(Stored items)
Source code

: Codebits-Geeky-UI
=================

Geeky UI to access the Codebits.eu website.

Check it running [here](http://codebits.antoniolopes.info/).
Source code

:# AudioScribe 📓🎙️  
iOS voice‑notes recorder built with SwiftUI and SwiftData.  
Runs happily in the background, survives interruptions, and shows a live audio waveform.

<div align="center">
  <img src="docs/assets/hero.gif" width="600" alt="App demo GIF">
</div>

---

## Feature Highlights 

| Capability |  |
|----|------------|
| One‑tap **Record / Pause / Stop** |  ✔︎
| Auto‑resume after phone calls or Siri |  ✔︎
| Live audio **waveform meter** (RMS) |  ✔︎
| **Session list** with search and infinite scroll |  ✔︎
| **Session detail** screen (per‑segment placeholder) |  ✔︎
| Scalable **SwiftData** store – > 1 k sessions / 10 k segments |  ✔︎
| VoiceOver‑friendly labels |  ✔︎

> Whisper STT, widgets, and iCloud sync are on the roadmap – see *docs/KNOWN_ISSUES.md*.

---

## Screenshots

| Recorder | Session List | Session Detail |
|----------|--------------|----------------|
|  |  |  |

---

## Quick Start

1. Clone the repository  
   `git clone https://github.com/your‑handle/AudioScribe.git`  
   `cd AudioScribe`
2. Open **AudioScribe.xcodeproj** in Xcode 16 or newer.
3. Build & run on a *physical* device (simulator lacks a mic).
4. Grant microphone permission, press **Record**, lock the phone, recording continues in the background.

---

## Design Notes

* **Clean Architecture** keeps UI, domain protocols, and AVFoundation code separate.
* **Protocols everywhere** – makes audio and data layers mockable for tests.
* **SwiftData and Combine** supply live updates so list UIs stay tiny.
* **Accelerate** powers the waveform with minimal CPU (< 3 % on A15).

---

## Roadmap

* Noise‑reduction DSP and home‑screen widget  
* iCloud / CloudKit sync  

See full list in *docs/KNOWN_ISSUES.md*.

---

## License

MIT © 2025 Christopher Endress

Work to complete. Could you copy every record above exactly as written?

Solution for this task.
Source code

: Codebits-Geeky-UI
=================

Geeky UI to access the Codebits.eu website.

Check it running [here](http://codebits.antoniolopes.info/).
Source code

:# AudioScribe 📓🎙️  
iOS voice‑notes recorder built with SwiftUI and SwiftData.  
Runs happily in the background, survives interruptions, and shows a live audio waveform.

<div align="center">
  <img src="docs/assets/hero.gif" width="600" alt="App demo GIF">
</div>

---

## Feature Highlights 

| Capability |  |
|----|------------|
| One‑tap **Record / Pause / Stop** |  ✔︎
| Auto‑resume after phone calls or Siri |  ✔︎
| Live audio **waveform meter** (RMS) |  ✔︎
| **Session list** with search and infinite scroll |  ✔︎
| **Session detail** screen (per‑segment placeholder) |  ✔︎
| Scalable **SwiftData** store – > 1 k sessions / 10 k segments |  ✔︎
| VoiceOver‑friendly labels |  ✔︎

> Whisper STT, widgets, and iCloud sync are on the roadmap – see *docs/KNOWN_ISSUES.md*.

---

## Screenshots

| Recorder | Session List | Session Detail |
|----------|--------------|----------------|
|  |  |  |

---

## Quick Start

1. Clone the repository  
   `git clone https://github.com/your‑handle/AudioScribe.git`  
   `cd AudioScribe`
2. Open **AudioScribe.xcodeproj** in Xcode 16 or newer.
3. Build & run on a *physical* device (simulator lacks a mic).
4. Grant microphone permission, press **Record**, lock the phone, recording continues in the background.

---

## Design Notes

* **Clean Architecture** keeps UI, domain protocols, and AVFoundation code separate.
* **Protocols everywhere** – makes audio and data layers mockable for tests.
* **SwiftData and Combine** supply live updates so list UIs stay tiny.
* **Accelerate** powers the waveform with minimal CPU (< 3 % on A15).

---

## Roadmap

* Noise‑reduction DSP and home‑screen widget  
* iCloud / CloudKit sync  

See full list in *docs/KNOWN_ISSUES.md*.

---

## License

MIT © 2025 Christopher Endress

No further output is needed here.